Hiegegen liess A.________ Beschwerde einreichen und beantragen, es sei ihm eine Invalidenrente bzw. gegebenenfalls berufliche Massnahmen zuzusprechen. Gleichzeitig wurde der Bericht des Prof. Dr. med. S.________, FMH Physikalische Medizin und Rehabilitation, vom 15. April 2003 aufgelegt. Mit Entscheid vom 19. Dezember 2003 wies das Verwaltungsgericht des Kantons Luzern die Beschwerde ab.
C.
Mit Verwaltungsgerichtsbeschwerde lässt A.________ das Rechtsbegehren stellen, unter Aufhebung des vorinstanzlichen Entscheids sei ihm eine ganze Invalidenrente zuzusprechen.
Die IV-Stelle schliesst auf Abweisung der Verwaltungsgerichtsbeschwerde. Das Bundesamt für Sozialversicherung verzichtet auf eine Vernehmlassung.
 
Das Eidg. Versicherungsgericht zieht in Erwägung:
1.
1.1 Das am 1. Januar 2003 in Kraft getretene Bundesgesetz über den Allgemeinen Teil des Sozialversicherungsrechts (ATSG) vom 6. Oktober 2000 ist nicht anwendbar, da nach dem massgebenden Zeitpunkt des Erlasses der streitigen Verfügung (hier: 10. Oktober 2002) eingetretene Rechts- und Sachverhaltsänderungen vom Sozialversicherungsgericht nicht berücksichtigt werden (BGE 129 V 4 Erw. 1.2).

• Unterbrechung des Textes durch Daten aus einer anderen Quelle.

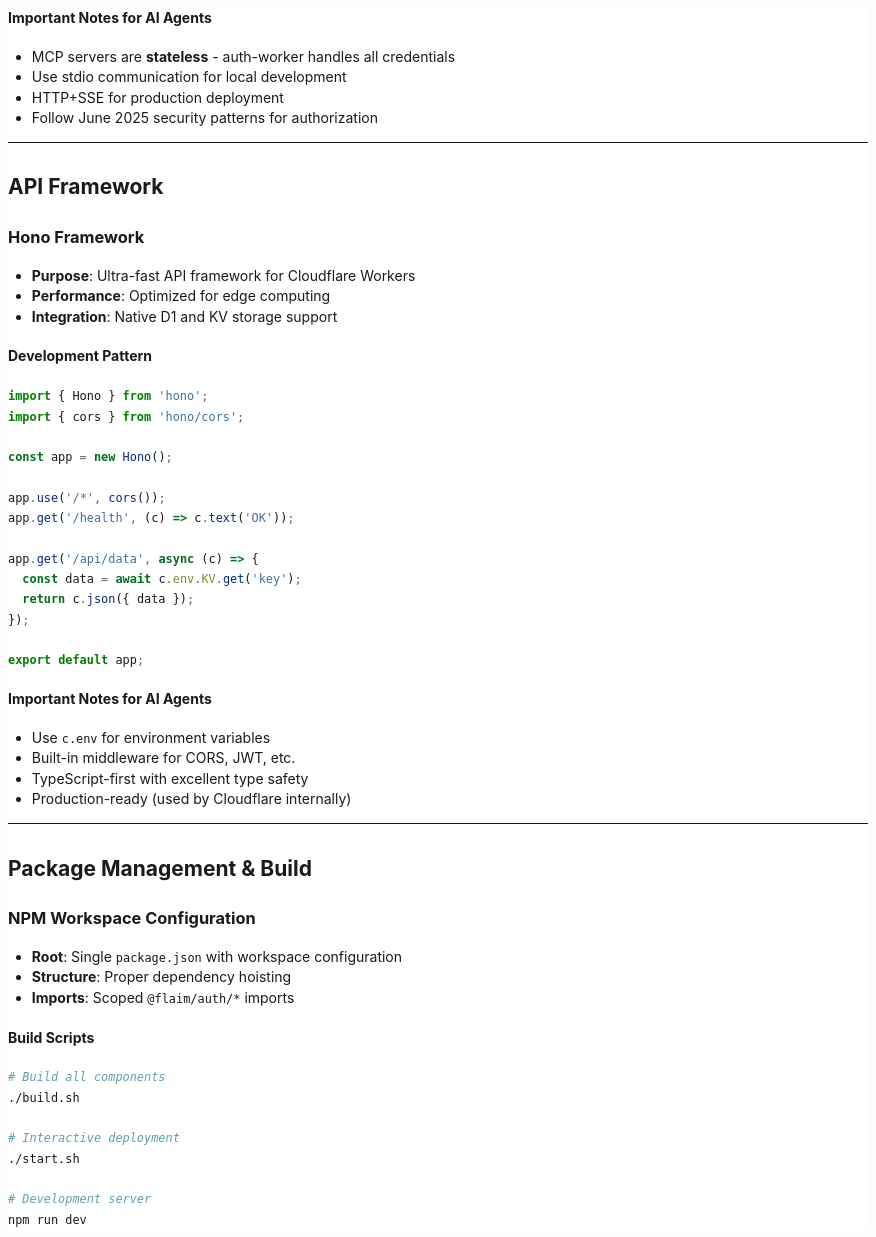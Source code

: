 #### Important Notes for AI Agents
- MCP servers are **stateless** - auth-worker handles all credentials
- Use stdio communication for local development
- HTTP+SSE for production deployment
- Follow June 2025 security patterns for authorization

---

## API Framework

### Hono Framework
- **Purpose**: Ultra-fast API framework for Cloudflare Workers
- **Performance**: Optimized for edge computing
- **Integration**: Native D1 and KV storage support

#### Development Pattern
```typescript
import { Hono } from 'hono';
import { cors } from 'hono/cors';

const app = new Hono();

app.use('/*', cors());
app.get('/health', (c) => c.text('OK'));

app.get('/api/data', async (c) => {
  const data = await c.env.KV.get('key');
  return c.json({ data });
});

export default app;
```

#### Important Notes for AI Agents
- Use `c.env` for environment variables
- Built-in middleware for CORS, JWT, etc.
- TypeScript-first with excellent type safety
- Production-ready (used by Cloudflare internally)

---

## Package Management & Build

### NPM Workspace Configuration
- **Root**: Single `package.json` with workspace configuration
- **Structure**: Proper dependency hoisting
- **Imports**: Scoped `@flaim/auth/*` imports

#### Build Scripts
```bash
# Build all components
./build.sh

# Interactive deployment
./start.sh

# Development server
npm run dev
```
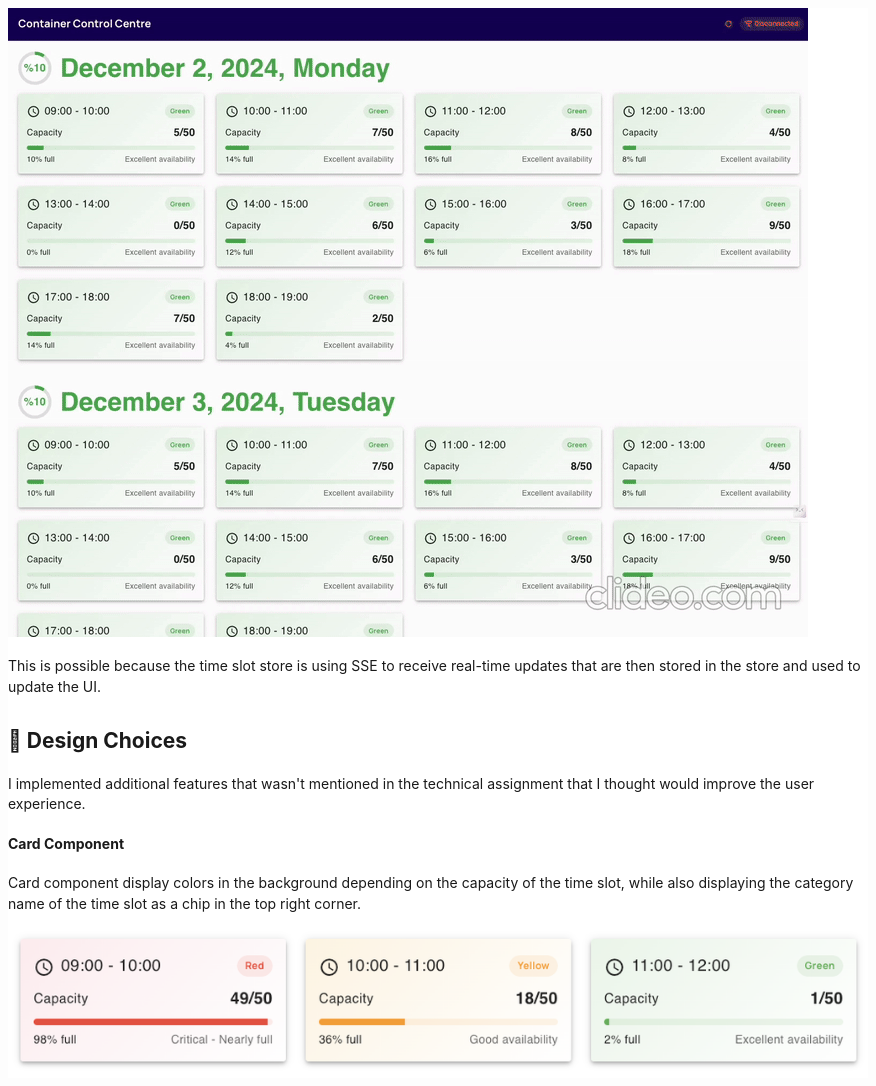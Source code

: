 ![Screenshot](./.github/imgs/initialstate_and_later.gif)

This is possible because the time slot store is using SSE to receive real-time updates that are then stored in the store and used to update the UI.

## 🎨 Design Choices

I implemented additional features that wasn't mentioned in the technical assignment that I thought would improve the user experience.

#### Card Component

Card component display colors in the background depending on the capacity of the time slot, while also displaying the category name of the time slot as a chip in the top right corner.

![Screenshot](./.github/imgs/card_component.png)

1.2 Im kantonalen Entscheid vom 19. Oktober 2003 werden die Bestimmungen über den Begriff der Invalidität (Art. 4 Abs. 1 IVG), den Umfang des Rentenanspruchs (Art. 28 Abs. 1 und 1bis IVG in den bis Ende 2003 [In-Kraft-Treten der Änderung des IVG vom 21. März 2003 am 1. Januar 2004] gültig gewesenen Fassungen), die Ermittlung des Invaliditätsgrades bei Erwerbstätigen nach der Methode des Einkommensvergleichs (Art. 28 Abs. 2 IVG) sowie die Praxis zum Beweiswert ärztlicher Gutachten und Berichte (BGE 125 V 352 Erw. 3 mit Hinweisen) zutreffend dargelegt. Darauf wird verwiesen.
2.
Streitig und zu prüfen ist einzig das Ausmass des Gesundheitsschadens und die damit einhergehenden Auswirkungen auf die Arbeitsfähigkeit.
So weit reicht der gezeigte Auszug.